(Plain-text document sources)
# # # #

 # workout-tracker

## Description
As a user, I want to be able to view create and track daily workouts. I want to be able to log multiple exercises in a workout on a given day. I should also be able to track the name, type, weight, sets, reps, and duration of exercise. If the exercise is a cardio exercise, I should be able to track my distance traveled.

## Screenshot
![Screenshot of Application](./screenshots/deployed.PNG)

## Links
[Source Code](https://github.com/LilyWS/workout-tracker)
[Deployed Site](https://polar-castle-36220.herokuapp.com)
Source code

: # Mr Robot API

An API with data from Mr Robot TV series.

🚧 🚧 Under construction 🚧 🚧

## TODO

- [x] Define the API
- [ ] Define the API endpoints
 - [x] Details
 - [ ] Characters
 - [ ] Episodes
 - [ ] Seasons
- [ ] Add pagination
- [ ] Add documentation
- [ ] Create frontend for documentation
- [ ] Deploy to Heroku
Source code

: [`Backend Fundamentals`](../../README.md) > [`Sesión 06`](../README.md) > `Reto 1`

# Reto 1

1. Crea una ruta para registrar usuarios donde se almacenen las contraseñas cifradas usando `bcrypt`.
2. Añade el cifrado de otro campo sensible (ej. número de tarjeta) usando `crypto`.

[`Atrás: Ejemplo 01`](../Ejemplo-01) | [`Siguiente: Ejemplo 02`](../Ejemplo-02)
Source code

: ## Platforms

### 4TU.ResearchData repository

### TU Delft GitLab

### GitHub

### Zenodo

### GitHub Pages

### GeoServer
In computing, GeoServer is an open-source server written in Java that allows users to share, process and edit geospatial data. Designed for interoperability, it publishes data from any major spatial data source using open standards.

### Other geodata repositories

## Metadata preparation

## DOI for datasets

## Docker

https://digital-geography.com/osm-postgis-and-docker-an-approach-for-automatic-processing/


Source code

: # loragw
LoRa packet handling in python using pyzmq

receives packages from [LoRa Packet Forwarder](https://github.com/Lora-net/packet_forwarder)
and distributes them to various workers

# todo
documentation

# # # #

— Work request —
Where a line above holds the string "tracker", copy that line.

— Result —
 # workout-tracker
[Source Code](https://github.com/LilyWS/workout-tracker)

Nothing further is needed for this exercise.